As the philosophy of humor is the only topic I take seriously these days, I could not resist buying the humor issue of Philosophy Now, the very first issue I have bought or read. I was excited to see a confirmation of the possibility that my personal obsession could be in tune with the zeitgeist, though my expectations were not high, as I have never been satisfied with the philosophical treatments of the subject I have read. A characteristic example is John Allen Paulos' Mathematics and Humor. While examining the mathematical structure of jokes has its merits, the treatment of humor and the type of humor that is adduced for such treatment tends to be rather shallow and formalistic. Paulos refers to Wittgenstein as Madigan does, i.e. that a philosophical work consisting of jokes could be written, and Paulos went on to write another book, of that sort, I Think, Therefore I Laugh. Your humor issue, much like Paulos, engages both the philosophy of humor and the humor of philosophy. However, the tendency here too is to flatten out the potential depth of both topics by drawing parallels between them that focus upon logical, semantic, and epistemic puzzles and paradoxes. Such is Madigan's and Rickman's approach. Could this be because of the dominance of analytical philosophy over other traditions in the English-speaking world? I fear that when I finally get my hands on William Irwin's Seinfeld and Philosophy, I'm likely to find the same sort of thing. Not that there's anything wrong with that, but it's a shame to see a great opportunity wasted.

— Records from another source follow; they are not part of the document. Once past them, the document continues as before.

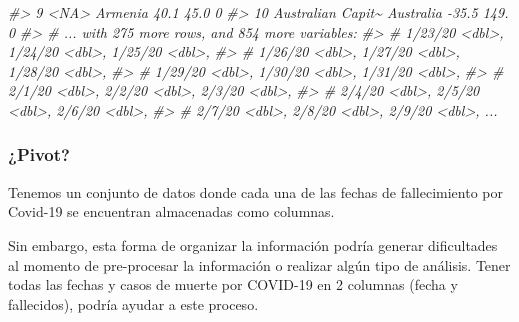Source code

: \documentclass[
]{book}
\newenvironment{Shaded}{\begin{snugshade}}{\end{snugshade}}
\newcommand{\CommentTok}[1]{\textcolor[rgb]{0.56,0.35,0.01}{\textit{#1}}}
\begin{document}
\begin{Shaded}
\begin{Highlighting}[]
\CommentTok{\#\textgreater{}  9 \textless{}NA\textgreater{}              Armenia           40.1  45.0          0}
\CommentTok{\#\textgreater{} 10 Australian Capit\textasciitilde{} Australia        {-}35.5 149.           0}
\CommentTok{\#\textgreater{} \# ... with 275 more rows, and 854 more variables:}
\CommentTok{\#\textgreater{} \#   \textasciigrave{}1/23/20\textasciigrave{} \textless{}dbl\textgreater{}, \textasciigrave{}1/24/20\textasciigrave{} \textless{}dbl\textgreater{}, \textasciigrave{}1/25/20\textasciigrave{} \textless{}dbl\textgreater{},}
\CommentTok{\#\textgreater{} \#   \textasciigrave{}1/26/20\textasciigrave{} \textless{}dbl\textgreater{}, \textasciigrave{}1/27/20\textasciigrave{} \textless{}dbl\textgreater{}, \textasciigrave{}1/28/20\textasciigrave{} \textless{}dbl\textgreater{},}
\CommentTok{\#\textgreater{} \#   \textasciigrave{}1/29/20\textasciigrave{} \textless{}dbl\textgreater{}, \textasciigrave{}1/30/20\textasciigrave{} \textless{}dbl\textgreater{}, \textasciigrave{}1/31/20\textasciigrave{} \textless{}dbl\textgreater{},}
\CommentTok{\#\textgreater{} \#   \textasciigrave{}2/1/20\textasciigrave{} \textless{}dbl\textgreater{}, \textasciigrave{}2/2/20\textasciigrave{} \textless{}dbl\textgreater{}, \textasciigrave{}2/3/20\textasciigrave{} \textless{}dbl\textgreater{},}
\CommentTok{\#\textgreater{} \#   \textasciigrave{}2/4/20\textasciigrave{} \textless{}dbl\textgreater{}, \textasciigrave{}2/5/20\textasciigrave{} \textless{}dbl\textgreater{}, \textasciigrave{}2/6/20\textasciigrave{} \textless{}dbl\textgreater{},}
\CommentTok{\#\textgreater{} \#   \textasciigrave{}2/7/20\textasciigrave{} \textless{}dbl\textgreater{}, \textasciigrave{}2/8/20\textasciigrave{} \textless{}dbl\textgreater{}, \textasciigrave{}2/9/20\textasciigrave{} \textless{}dbl\textgreater{}, ...}
\end{Highlighting}
\end{Shaded}

\hypertarget{pivot}{%
\subsubsection{¿Pivot?}\label{pivot}}

Tenemos un conjunto de datos donde cada una de las fechas de fallecimiento por Covid-19 se encuentran almacenadas como columnas.

Sin embargo, esta forma de organizar la información podría generar dificultades al momento de pre-procesar la información o realizar algún tipo de análisis. Tener todas las fechas y casos de muerte por COVID-19 en 2 columnas (fecha y fallecidos), podría ayudar a este proceso.
\end{document}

The only article that approaches a serious philosophy of humor is Garcia's "The Secret of Seinfeld's Humor." Garcia is on the right track when he argues that humor highlights the significance of the insignificant, thus drawing attention to the minutiae, mores, arbitrariness, and absurdities of cultures and human behavior. However, Garcia did not go the whole distance. The real secret of Seinfeld's appeal is the severely simplified and restricted moral universe in which the characters dwell and their relentless one-dimensionality. Seinfeld and his friends, unlike even the shallowest of real people, can never experience real tragedy: their psychic lives are entirely reduced to the superficial mechanics with which they negotiate their interpersonal interactions.
So much for the philosophy of humor; now what about the humor of philosophy? What would it mean to make philosophy humorous? My approach is to examine irony as a philosophical method. The figures that most interest me are Friedrich Schlegel, Kierkegaard, and Adorno, though one would have to add Nietzsche to this list. Irony comes to the fore when communication is suspect and philosophy becomes an object of distrust. Adorno's philosophy of non-identity dwells in a different universe from the technocratic smugness of analytical philosophy, whose social role is to suppress the actualization of philosophical self-consciousness of society as a whole.
Published as Letter to the Editor, Philosophy Now, no. 27, June/July 2000, p. 39.